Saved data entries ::
-.-.-
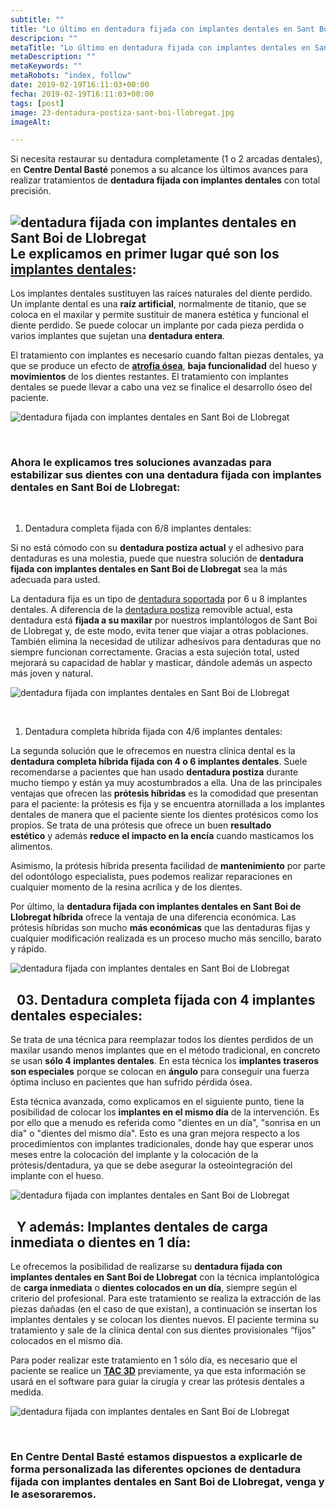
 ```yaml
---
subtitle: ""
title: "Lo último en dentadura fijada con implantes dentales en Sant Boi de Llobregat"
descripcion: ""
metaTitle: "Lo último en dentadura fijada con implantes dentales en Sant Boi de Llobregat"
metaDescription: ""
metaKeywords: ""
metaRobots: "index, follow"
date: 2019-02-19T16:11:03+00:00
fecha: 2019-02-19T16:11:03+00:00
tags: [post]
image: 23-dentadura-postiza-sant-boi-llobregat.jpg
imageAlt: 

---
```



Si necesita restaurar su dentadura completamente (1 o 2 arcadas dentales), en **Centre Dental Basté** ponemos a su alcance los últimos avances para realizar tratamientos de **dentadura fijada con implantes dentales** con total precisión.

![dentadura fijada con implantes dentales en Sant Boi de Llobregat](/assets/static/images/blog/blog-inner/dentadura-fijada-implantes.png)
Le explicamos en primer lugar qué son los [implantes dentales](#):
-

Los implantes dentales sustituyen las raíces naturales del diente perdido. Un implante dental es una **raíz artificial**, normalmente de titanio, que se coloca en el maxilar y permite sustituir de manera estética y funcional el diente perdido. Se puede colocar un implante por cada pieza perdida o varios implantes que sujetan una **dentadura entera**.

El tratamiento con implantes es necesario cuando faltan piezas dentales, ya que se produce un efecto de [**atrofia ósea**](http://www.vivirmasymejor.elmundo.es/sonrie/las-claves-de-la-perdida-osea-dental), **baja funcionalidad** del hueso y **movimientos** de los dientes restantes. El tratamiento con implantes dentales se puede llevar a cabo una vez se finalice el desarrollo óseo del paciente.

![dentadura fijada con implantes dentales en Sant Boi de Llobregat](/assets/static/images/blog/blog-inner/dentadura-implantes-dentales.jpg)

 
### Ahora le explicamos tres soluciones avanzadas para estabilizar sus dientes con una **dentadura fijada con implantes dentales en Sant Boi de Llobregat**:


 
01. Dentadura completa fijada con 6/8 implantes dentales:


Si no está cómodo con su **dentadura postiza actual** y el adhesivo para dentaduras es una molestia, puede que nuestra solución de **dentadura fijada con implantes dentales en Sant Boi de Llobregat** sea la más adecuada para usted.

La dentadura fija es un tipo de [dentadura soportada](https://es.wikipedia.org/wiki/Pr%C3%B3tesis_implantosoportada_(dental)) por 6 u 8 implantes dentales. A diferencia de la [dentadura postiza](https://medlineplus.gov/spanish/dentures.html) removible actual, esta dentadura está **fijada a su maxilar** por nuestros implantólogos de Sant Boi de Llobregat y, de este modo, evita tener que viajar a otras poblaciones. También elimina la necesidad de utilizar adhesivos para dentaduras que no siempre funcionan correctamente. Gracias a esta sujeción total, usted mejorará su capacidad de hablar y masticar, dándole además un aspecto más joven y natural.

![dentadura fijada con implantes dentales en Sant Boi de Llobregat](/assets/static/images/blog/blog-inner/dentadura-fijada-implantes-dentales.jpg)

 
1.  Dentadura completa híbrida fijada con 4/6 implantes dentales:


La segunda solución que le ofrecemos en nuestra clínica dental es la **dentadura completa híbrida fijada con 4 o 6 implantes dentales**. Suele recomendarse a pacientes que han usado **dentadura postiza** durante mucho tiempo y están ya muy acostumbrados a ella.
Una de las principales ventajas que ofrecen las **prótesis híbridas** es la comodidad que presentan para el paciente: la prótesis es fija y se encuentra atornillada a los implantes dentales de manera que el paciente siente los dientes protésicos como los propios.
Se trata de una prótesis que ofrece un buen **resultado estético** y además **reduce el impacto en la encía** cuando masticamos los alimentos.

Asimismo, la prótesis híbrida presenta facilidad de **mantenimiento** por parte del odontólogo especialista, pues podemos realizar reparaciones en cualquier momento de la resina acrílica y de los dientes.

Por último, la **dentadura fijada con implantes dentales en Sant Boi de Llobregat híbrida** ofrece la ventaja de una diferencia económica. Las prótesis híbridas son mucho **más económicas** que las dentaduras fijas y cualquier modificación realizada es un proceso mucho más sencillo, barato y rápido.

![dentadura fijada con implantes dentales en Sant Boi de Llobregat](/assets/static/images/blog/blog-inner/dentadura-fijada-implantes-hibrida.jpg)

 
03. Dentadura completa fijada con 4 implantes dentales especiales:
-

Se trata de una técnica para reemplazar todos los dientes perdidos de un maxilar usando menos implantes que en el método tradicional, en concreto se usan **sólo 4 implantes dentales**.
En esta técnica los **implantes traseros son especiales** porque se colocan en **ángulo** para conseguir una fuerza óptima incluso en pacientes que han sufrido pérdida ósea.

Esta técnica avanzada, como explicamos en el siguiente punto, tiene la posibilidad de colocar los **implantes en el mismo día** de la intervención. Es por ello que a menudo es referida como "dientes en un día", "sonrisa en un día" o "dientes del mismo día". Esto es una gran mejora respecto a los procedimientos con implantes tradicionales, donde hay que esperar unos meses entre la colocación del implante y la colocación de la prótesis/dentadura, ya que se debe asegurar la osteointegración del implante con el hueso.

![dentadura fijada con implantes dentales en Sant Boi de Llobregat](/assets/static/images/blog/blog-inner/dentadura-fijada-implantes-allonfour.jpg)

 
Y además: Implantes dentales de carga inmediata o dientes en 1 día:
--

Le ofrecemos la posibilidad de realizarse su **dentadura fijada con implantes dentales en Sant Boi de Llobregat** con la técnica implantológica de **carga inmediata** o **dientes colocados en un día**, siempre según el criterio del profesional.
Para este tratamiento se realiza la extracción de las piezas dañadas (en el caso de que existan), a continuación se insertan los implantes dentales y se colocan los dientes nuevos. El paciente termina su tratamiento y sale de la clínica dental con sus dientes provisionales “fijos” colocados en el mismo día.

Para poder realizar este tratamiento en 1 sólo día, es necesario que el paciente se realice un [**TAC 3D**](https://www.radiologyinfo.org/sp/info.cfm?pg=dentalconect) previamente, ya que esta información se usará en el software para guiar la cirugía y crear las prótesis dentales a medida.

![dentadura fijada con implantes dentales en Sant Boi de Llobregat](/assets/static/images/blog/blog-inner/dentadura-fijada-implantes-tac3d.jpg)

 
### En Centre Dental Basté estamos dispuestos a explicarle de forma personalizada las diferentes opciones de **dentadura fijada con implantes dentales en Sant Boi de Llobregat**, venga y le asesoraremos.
-.-.-
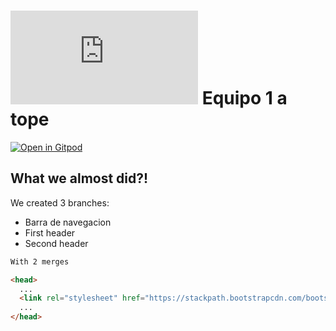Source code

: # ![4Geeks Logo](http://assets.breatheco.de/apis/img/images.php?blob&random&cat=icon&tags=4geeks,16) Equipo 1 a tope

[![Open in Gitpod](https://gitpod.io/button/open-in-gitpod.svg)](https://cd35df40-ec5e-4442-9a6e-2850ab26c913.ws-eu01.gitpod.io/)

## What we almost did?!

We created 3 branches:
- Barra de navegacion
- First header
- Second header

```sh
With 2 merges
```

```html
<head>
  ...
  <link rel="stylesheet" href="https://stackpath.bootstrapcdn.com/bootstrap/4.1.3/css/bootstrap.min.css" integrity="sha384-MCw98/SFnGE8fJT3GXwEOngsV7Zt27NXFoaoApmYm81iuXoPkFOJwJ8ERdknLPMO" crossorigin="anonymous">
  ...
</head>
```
-.-.-
DIRECTIONS ::
Every line above that includes the word "inmediata" should be listed.

REPLY ::
Y además: Implantes dentales de carga inmediata o dientes en 1 día:
Le ofrecemos la posibilidad de realizarse su **dentadura fijada con implantes dentales en Sant Boi de Llobregat** con la técnica implantológica de **carga inmediata** o **dientes colocados en un día**, siempre según el criterio del profesional.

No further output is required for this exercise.